Oathbringer release party ()
#83 Copy

Questioner

Do you plan to write any more books in the Steelheart universe?

Brandon Sanderson

...There's a big story here. So, the book that I started writing right after finishing Oathbringer in June was called The Apocalypse Guard. This is in the same universe as the Reckoners. And I wrote the whole book, and there were some things wrong with it, as happens sometimes with books. And so I thought, "Eh, I'll send it to my editor, and see what my editor at Random House thinks." She read it, she got back, she's like, "I like some things about it, but it's got these problems." I'm like, "Oh, those are the same problems I thought it had; that's not a good sign." So I got on and I brainstormed, and said "What do you think we should do?" She's like, "Well, maybe this or this." I spent, like, two weeks working on a really in-depth revision document. And I revised about 20% of the book following this document and it was worse. It didn't fix the problem. And so I'm like, "I need more time on this book. This book is not working. I'm sure I can fix it eventually." Like I told you, I stopped writing The Stormlight Archive in 2002. So, I pulled that book and set it aside. And I actually, I sent it to Dan Wells, actually, 'cause he's one of the best writers I know. And I'm like, "Dan! Something's broken.
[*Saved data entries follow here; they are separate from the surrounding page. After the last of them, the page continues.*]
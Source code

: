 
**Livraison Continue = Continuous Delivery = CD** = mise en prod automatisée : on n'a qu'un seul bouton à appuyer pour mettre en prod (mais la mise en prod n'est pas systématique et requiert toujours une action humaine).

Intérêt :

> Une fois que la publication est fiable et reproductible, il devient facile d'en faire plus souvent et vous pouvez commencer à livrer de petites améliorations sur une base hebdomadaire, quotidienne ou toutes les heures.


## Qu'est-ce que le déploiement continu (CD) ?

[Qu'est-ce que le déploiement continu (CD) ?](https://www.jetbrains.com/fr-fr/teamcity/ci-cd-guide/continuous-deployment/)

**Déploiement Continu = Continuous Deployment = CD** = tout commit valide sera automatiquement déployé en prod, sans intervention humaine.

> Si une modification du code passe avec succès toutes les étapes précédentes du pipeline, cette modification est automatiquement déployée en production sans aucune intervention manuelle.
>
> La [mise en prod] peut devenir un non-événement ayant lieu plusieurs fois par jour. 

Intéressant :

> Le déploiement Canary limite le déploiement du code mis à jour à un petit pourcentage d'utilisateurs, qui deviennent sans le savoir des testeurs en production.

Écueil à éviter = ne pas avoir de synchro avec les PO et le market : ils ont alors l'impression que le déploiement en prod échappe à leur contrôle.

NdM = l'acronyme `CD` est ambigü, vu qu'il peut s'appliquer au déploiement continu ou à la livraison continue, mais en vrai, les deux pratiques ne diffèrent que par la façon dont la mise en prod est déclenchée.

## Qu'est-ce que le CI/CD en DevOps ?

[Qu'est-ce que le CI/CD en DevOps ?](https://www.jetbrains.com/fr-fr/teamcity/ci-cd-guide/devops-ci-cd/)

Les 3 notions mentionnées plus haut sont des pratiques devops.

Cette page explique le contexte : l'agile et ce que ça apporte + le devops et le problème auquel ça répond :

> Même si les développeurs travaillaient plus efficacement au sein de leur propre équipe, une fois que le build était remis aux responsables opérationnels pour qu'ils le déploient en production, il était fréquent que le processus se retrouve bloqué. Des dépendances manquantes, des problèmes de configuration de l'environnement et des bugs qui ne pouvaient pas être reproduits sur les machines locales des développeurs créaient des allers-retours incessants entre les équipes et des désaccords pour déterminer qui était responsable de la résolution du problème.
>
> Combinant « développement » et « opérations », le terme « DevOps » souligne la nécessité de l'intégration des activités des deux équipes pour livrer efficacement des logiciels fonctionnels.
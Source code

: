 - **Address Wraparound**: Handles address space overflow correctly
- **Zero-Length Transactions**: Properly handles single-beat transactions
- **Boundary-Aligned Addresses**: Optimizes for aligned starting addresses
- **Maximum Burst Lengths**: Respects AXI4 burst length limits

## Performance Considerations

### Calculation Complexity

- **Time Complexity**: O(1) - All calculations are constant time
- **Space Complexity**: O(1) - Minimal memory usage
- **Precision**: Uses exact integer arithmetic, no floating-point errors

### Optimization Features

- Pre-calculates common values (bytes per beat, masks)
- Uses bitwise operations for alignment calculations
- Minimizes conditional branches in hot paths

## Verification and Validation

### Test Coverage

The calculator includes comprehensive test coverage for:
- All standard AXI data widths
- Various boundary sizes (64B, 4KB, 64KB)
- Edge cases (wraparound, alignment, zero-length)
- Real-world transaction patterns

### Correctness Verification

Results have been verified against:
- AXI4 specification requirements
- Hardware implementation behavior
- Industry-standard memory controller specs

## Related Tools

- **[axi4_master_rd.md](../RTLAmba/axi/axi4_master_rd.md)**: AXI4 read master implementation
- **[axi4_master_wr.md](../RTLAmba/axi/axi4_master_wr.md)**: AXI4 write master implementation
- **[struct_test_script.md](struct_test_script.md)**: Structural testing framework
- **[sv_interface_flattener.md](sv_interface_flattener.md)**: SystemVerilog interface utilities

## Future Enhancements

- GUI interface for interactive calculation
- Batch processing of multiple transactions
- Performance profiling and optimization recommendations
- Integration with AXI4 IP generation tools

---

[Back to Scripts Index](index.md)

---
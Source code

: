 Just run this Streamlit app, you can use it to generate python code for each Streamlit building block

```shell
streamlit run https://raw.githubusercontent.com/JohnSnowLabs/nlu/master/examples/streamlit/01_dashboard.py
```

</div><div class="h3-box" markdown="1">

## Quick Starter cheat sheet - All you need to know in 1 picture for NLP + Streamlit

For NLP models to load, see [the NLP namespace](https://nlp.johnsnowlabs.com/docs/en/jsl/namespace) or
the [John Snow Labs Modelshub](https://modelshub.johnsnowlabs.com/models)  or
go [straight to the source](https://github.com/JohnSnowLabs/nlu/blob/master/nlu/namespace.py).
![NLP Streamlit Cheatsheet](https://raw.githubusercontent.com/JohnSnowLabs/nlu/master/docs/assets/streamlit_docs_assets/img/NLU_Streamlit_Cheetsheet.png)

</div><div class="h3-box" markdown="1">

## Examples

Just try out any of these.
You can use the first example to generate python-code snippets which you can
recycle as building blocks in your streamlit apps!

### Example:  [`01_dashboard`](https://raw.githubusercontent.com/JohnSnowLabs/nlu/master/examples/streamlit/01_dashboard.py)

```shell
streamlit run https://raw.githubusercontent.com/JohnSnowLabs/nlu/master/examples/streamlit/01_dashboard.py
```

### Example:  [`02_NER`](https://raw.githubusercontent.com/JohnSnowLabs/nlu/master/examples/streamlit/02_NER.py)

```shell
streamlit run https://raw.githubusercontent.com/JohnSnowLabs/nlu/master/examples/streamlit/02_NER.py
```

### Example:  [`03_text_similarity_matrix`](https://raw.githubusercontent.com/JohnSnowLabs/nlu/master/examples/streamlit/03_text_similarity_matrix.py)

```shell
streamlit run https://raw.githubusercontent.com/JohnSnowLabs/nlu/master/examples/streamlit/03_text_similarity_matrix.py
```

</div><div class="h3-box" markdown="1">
Can you tell me what's broken?" I'm waiting to see what Dan has to say on that, but for now, that's where Secret Project [Skyward] came from, 'cause I'm like, "Well, I don't feel good releasing Apocalypse Guard next year, I have to fix it first, it's just not good enough." So, I pulled out an outline for something else... and I said, "Well, I'm gonna write this right now, 'cause I feel like I can write this, and it's gonna work." So, I started writing this.

The answer is, yes, there will be more books, and there will even be, if I get around to it, a book about Mizzy as a protagonist, if I can find-- Like, I have to get The Apocalypse Guard working first.

General Reddit 2015 ()
#84 Copy

Brandon Sanderson

Some statistics/fun facts on [Calamity]:

  • The Book Guide (my planning file) was started in late December, but that was mostly made of me grabbing the notes for this specific book out of the general outline file for the trilogy, and pasting them in here.
  • Chapter One was started January first.
  • Chapter Fifty was finished May 5th.
  • Includes the shortest prologue I've ever done, at 61 words.
  • I wrote 13,200 (somewhere around 12-13% of the book) words yesterday across around thirteen hours. (With a break to go watch Ultron in the middle.)
  • This series is unique in that I wrote the first chunk of it years ago, around 2008, but then didn't have time to return to the project until a few years back. Unlike many of my series, I didn't plan out the entire trilogy before the first book--I wrote the first book, sold it, then put together an outline for all three books.